That’s certainly a good start for a brand-new business venture. But we’ll have to see if Betterment and other robo-advisors are successful in penetrating the 401(k) plans of Fortune 500 companies and other large employers. Right now it’s simply too soon to tell. At this point, the Betterment 401(k) push is more an experiment than anything else.
If Betterment is successful in capturing a large chunk of 401(k) business, the future of robo-advisors is assured. But if they don’t, for whatever reason, the future will be less than certain.
5. Requires Large Amounts of Capital To Kickstart The Business
It’s hard to go anywhere on the web and not see ads for robo-advisors. Those ads cost money. Michael Kitces at Nerd’s Eye View provided a virtual white paper on the topic of robo-advisor marketing costs outstripping their customer revenue. It’s a point well taken.
Much of the growth of robo-advisors is a result of aggressive (and expensive) marketing campaigns. But as Kitces points out, how much marketing needs to be purchased in order to bring in a single customer, whose $20,000 account might generate only $50 per year in fee income (at 0.25%)?
Right now, venture capital is largely supporting the marketing budgets of robo-advisors. But eventually, those investors will be looking to see a return on their investments and may pull the plug if they don’t. Will robo-advisors continue to draw in a flood of new customers absent costly marketing campaigns? Again, we’ll have to wait and see.
Where Will the Robo-Advisor Investors Turn?

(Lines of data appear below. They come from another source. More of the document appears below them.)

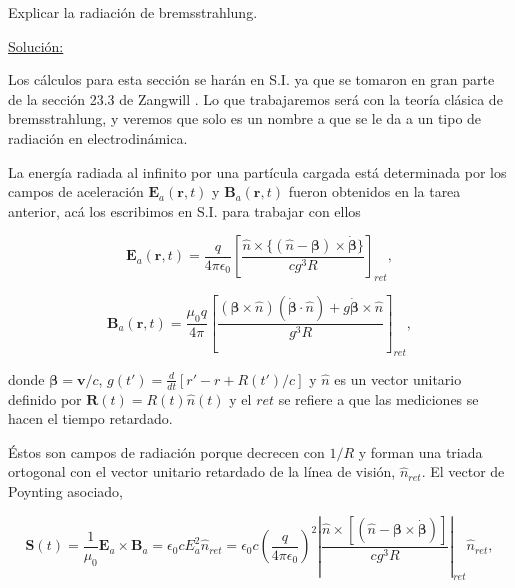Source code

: \documentclass[a4paper,11pt]{article}
\numberwithin{equation}{section}
\begin{document}
Explicar la radiación de bremsstrahlung.

\vspace{.3cm} \underline{Solución:} \vspace{.3cm}

Los cálculos para esta sección se harán en S.I. ya que se tomaron en gran parte
de la sección 23.3 de Zangwill \cite{zangwill}. Lo que trabajaremos será con 
la teoría clásica de bremsstrahlung, y veremos que solo es un nombre a que se 
le da a un tipo de radiación en electrodinámica.

\vspace{.3cm}

La energía radiada al infinito por una partícula cargada está determinada por 
los campos de aceleración $\mathbf{E}_a(\mathbf{r},t)$ y $\mathbf{B}_a(\mathbf{r},t)$ 
fueron obtenidos en la tarea anterior, acá los escribimos en S.I. para trabajar con 
ellos 

\begin{equation}
 \mathbf{E}_a(\mathbf{r},t) = \frac{q}{4\pi\epsilon_0}\left[\frac{\hat{n} 
 \times \{(\hat{n} - \pmb{\beta}) \times \dot{\pmb{\beta}} \}}{cg^3R} \right]_{ret},
\end{equation}

\begin{equation}
 \mathbf{B}_a(\mathbf{r},t) = \frac{\mu_0q}{4\pi}\left[\frac{(\pmb{\beta} \times 
 \hat{n})(\dot{\pmb{\beta}} \cdot \hat{n}) + g\dot{\pmb{\beta}} 
 \times \hat{n}}{g^3R} \right]_{ret},
\end{equation}

donde $\pmb{\beta} = \mathbf{v}/c$, $g(t') = \frac{d}{dt}[r' - r + R(t')/c]$ y 
$\hat{n}$ es un vector unitario definido por $\mathbf{R}(t) = R(t)\hat{n}(t)$ y 
el $ret$ se refiere a que las mediciones se hacen el tiempo retardado. 

\vspace{.3cm}

Éstos son campos de radiación porque decrecen con $1/R$ y forman una triada 
ortogonal con el vector unitario retardado de la línea de visión, $\hat{n}_{ret}$. 
El vector de Poynting asociado, 

\begin{equation}
 \mathbf{S}(t) = \frac{1}{\mu_0}\mathbf{E}_a \times \mathbf{B}_a = 
 \epsilon_0cE_{a}^2 \hat{n}_{ret} = \epsilon_0c\left(\frac{q}{4\pi\epsilon_0}\right)^2 
 \left|\frac{\hat{n} \times [(\hat{n} - 
 \pmb{\beta} \times \dot{\pmb{\beta}})]}{cg^3R}\right|_{ret} \hat{n}_{ret}, 
\end{equation}
\end{document}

Even under the worst-case scenario, it’s unlikely robo-advisors are likely to go away completely. The concept is solid, and it’s just a matter of who will survive and how the sector will evolve in the process. And it will evolve, perhaps drastically.

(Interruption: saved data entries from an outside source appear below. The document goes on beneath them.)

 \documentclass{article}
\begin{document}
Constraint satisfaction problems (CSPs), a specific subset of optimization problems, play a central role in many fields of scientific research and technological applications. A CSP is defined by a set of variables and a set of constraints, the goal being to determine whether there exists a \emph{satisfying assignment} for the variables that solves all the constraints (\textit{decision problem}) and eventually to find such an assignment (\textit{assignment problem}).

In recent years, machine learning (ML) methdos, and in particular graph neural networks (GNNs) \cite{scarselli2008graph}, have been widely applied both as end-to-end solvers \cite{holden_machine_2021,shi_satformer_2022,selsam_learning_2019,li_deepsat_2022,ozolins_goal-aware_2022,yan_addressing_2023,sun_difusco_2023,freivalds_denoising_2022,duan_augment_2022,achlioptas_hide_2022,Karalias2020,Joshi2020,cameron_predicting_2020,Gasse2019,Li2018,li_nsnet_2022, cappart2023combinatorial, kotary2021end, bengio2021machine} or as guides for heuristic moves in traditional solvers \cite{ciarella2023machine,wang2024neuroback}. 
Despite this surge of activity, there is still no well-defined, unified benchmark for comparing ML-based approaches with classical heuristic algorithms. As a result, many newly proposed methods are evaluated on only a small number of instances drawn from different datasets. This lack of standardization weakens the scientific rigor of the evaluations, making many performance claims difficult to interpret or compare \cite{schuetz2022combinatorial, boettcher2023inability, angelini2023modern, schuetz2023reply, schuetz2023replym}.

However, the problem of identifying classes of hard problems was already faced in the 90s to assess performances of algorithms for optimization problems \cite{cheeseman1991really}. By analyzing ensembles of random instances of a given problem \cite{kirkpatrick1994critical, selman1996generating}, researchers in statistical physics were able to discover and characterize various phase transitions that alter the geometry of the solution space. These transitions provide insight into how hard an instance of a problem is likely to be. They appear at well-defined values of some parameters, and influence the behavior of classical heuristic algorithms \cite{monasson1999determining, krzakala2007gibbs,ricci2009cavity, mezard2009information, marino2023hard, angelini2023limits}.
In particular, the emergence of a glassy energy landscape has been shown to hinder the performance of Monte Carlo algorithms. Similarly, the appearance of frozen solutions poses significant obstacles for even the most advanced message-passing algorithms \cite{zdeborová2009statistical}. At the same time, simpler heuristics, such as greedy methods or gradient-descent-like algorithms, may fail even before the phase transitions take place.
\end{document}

Let’s dare to consider where the safe ground will be if and when a robo-advisor shakeout happens.
- Some robo-advisors will adapt and thrive. Among the actual standalone robo-advisors, we like Wealthfront. It has a strong combination of low fees and tax-efficient investing for all portfolio sizes, as well as having recently rolled out Direct Indexing managed portfolios for larger investors. In those managed portfolios, Wealthfront is moving even beyond strict reliance on a small number of exchange-traded funds — which is the standard investment procedure of all robo-advisors — to include large numbers of individual stocks.

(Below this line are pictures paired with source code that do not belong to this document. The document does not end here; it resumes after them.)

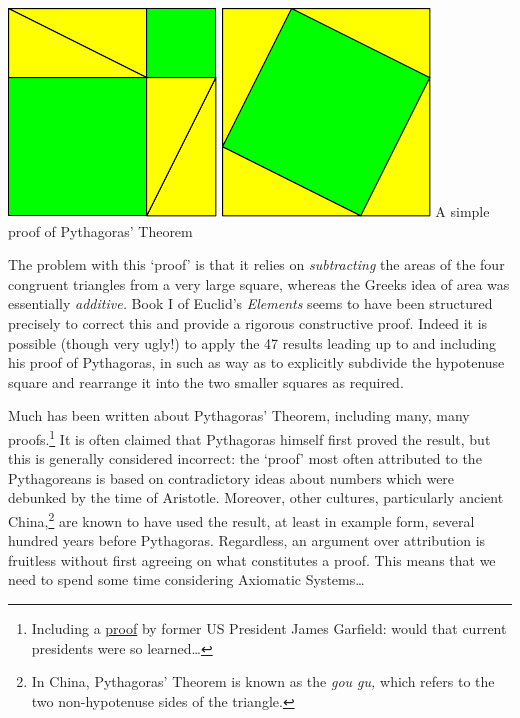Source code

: \begin{center}
	\includegraphics[width=0.3\linewidth]{pythag}
	\qquad\qquad\qquad\qquad
	\includegraphics[width=0.3\linewidth]{pythag2}
	\medbreak
	A simple proof of Pythagoras' Theorem
\end{center}
The problem with this `proof' is that it relies on \emph{subtracting} the areas of the four congruent triangles from a very large square, whereas the Greeks idea of area was essentially \emph{additive.} Book I of Euclid's \emph{Elements} seems to have been structured precisely to correct this and provide a rigorous constructive proof. Indeed it is possible (though very ugly!) to apply the 47 results leading up to and including his proof of Pythagoras, in such as way as to explicitly subdivide the hypotenuse square and rearrange it into the two smaller squares as required.
\smallbreak


Much has been written about Pythagoras' Theorem, including many, many proofs.\footnote{Including a \href{https://www.maa.org/press/periodicals/convergence/mathematical-treasure-james-a-garfields-proof-of-the-pythagorean-theorem}{proof} by former US President James Garfield: would that current presidents were so learned\ldots} It is often claimed that Pythagoras himself first proved the result, but this is generally considered incorrect: the `proof' most often attributed to the Pythagoreans is based on contradictory ideas about numbers which were debunked by the time of Aristotle. Moreover, other cultures, particularly ancient China,\footnote{In China, Pythagoras' Theorem is known as the \emph{gou gu,} which refers to the two non-hypotenuse sides of the triangle.} are known to have used the result, at least in example form, several hundred years before Pythagoras. Regardless, an argument over attribution is fruitless without first agreeing on what constitutes a proof. This means that we need to spend some time considering Axiomatic Systems\ldots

- Discount brokers. Despite the development of robo-advisors, it’s way too soon to even think about abandoning discount brokerage accounts. These accounts will always serve the interests of self-directed investors in a way that is fundamentally contrary to the robo-advisor model.
We should probably also suspect that the discount brokers will eventually add a tool for self-directed investors that will replicate what robo-advisors do in regard to developing portfolio allocations (if it doesn’t already exist somewhere in the quiet corners of the sector). And once the robo-advisor model is reduced to a tool, the purpose for robo-advisors even existing will be permanently compromised.
- Full-service brokers won’t disappear. While we should fully expect robo-advisors to continue to eat away at the business of higher-priced traditional investment advisors, the latter is not likely to go away entirely. There will always be investors, particularly large ones, who prefer the human touch with their investments. Robo-advisors are already adding more customer contact to their product mix, but there’s a limit to how far they can go with that before higher employee costs threaten their low-fee structures and undermine the whole program. (Vanguard Personal Advisor services is one robo-advisor we’ve reviewed that offers a mix of human-assisted and automated advice.)
So What Do I Think Will Happen?
Perhaps the most likely outcome is going to be some sort of meeting in the middle. Robo-advisors will ultimately force traditional investment advisors to lower their fee structures. And they will likely be able to do that by borrowing on the robo-advisor concept. They’ll use algorithm-assisted investment strategies that do exactly what robo-advisors do but with a human face.
In the end, robo-advisors may be less of a distinct “thing” and more of a disruptive force that causes the entire investment industry to streamline its processes and reduce its fees even more. But that’s where the entire industry seems to be headed anyway.
Where do you think the future of robo-advisors will lead us? Do you think they’ll take over the investment universe or merely reform it before they disappear as a unique concept?